Some service disruption is expected here, the nodes need to reboot in order to install the OS upgrades/security patches. This should be done automatically by Kured in almost all cases going forward, luckily Kured can be scheduled to perform these upgrades during night-time or whenever application traffic is expected to be low. Thanks to Kured these upgrades are not usually a problem.

Upgrading the Compliant Kubernetes application stack

There is barely any downtime expected from upgrading the base Compliant Kubernetes application stack. This is because most of the components being upgraded are not intertwined with your application, the only exception being NGINX Ingress Controller, which is not commonly upgraded.

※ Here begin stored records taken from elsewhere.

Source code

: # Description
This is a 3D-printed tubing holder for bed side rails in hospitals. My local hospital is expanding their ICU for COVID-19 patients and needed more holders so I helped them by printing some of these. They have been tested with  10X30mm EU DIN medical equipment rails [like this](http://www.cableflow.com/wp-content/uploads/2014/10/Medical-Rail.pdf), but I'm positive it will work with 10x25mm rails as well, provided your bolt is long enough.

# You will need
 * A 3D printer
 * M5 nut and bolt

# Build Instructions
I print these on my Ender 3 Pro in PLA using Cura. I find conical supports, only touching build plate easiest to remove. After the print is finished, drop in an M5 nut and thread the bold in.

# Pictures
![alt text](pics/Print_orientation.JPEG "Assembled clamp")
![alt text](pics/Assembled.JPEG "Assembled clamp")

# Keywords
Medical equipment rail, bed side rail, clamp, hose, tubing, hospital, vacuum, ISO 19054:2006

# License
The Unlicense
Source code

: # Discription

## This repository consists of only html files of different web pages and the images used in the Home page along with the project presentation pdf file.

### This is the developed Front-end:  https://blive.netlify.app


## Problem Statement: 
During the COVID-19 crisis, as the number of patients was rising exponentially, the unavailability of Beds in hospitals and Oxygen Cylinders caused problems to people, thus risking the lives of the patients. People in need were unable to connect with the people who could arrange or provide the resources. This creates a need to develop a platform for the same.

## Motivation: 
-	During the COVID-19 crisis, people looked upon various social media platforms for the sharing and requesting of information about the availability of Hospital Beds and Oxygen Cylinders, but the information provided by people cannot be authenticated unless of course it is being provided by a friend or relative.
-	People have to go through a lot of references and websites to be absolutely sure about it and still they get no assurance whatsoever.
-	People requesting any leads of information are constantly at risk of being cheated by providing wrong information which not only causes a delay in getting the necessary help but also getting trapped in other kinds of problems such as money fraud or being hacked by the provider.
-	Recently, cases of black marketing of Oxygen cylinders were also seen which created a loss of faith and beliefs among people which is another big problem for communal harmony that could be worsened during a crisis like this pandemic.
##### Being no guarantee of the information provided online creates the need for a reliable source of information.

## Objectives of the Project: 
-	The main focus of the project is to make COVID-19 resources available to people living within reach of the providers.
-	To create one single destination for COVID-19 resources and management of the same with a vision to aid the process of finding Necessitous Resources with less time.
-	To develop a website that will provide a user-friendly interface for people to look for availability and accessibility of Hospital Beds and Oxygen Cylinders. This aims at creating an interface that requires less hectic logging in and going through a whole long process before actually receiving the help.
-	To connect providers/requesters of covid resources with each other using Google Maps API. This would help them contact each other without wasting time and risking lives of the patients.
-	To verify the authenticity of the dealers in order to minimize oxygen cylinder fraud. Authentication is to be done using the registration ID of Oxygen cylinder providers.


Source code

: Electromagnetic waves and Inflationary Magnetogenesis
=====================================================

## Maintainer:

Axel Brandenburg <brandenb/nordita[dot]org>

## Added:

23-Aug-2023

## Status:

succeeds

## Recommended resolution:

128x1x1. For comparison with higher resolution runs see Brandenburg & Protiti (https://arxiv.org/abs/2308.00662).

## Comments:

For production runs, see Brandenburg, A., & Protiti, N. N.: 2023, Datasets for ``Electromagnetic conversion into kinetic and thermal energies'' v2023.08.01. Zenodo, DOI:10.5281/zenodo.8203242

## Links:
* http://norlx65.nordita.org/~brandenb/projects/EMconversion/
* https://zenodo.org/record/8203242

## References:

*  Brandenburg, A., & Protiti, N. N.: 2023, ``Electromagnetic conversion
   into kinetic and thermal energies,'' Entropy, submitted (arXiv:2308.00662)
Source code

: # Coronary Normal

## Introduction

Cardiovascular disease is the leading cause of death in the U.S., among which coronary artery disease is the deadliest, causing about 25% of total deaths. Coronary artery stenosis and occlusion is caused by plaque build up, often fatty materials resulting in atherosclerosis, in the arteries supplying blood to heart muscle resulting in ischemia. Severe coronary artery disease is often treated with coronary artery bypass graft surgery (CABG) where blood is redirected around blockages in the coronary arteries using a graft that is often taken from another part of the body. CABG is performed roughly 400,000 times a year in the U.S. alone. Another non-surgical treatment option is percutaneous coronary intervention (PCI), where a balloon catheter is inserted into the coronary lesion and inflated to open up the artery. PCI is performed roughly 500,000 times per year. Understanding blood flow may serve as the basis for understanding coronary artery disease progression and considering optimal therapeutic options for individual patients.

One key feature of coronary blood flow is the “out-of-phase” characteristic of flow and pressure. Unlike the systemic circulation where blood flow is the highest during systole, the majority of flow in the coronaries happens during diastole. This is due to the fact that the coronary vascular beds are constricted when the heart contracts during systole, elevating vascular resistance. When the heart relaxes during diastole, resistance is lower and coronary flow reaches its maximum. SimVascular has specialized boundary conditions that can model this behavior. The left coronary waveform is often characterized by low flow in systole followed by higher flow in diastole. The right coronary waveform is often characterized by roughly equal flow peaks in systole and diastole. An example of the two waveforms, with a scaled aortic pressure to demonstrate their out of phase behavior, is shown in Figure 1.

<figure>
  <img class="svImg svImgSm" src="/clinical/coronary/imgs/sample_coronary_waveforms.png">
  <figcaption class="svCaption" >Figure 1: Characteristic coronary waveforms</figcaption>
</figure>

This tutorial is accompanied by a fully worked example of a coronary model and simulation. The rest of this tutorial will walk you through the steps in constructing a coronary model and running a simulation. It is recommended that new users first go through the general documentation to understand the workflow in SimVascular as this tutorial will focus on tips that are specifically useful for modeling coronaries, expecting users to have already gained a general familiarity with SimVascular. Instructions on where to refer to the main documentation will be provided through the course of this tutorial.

If you have any other managed services from us such as PostgreSQL, Redis, RabbitMQ or TimescaleDB, these services might be upgraded during the application maintenance windows. Upgrading these services can cause some short service disruptions and making them temporarily unreachable for your application.

Upgrading Kubernetes

The most impactful type of maintenance are the Kubernetes upgrades, which means that the nodes need to be rebooted. Currently there is no automatic process of doing this upgrade, so it has to be done manually. We do these upgrades on scheduled maintenance windows during office hours. The way we handle the upgrades is that we drain and reboot all nodes, one at the time.

If parts of your application is running on just one node, then service disruptions are to be expected and parts of the application may become unreachable for short periods during the maintenance window.

The worst case would be if the nodes were near full on resources, then the pods may not be able to be scheduled on another node while getting rebooted. This would mean that the pods running on that node would need to wait for its node to be ready again before it can be scheduled, which could be minutes of downtime.

Note that this is not just a problem for Compliant Kubernetes, the same process would need to be followed when upgrading a "vanilla" Kubernetes cluster.

To minimize the impact on the application you should use two replicas for your application and also set up topologySpreadConstraints to make sure that the replicas do not get scheduled on the same node.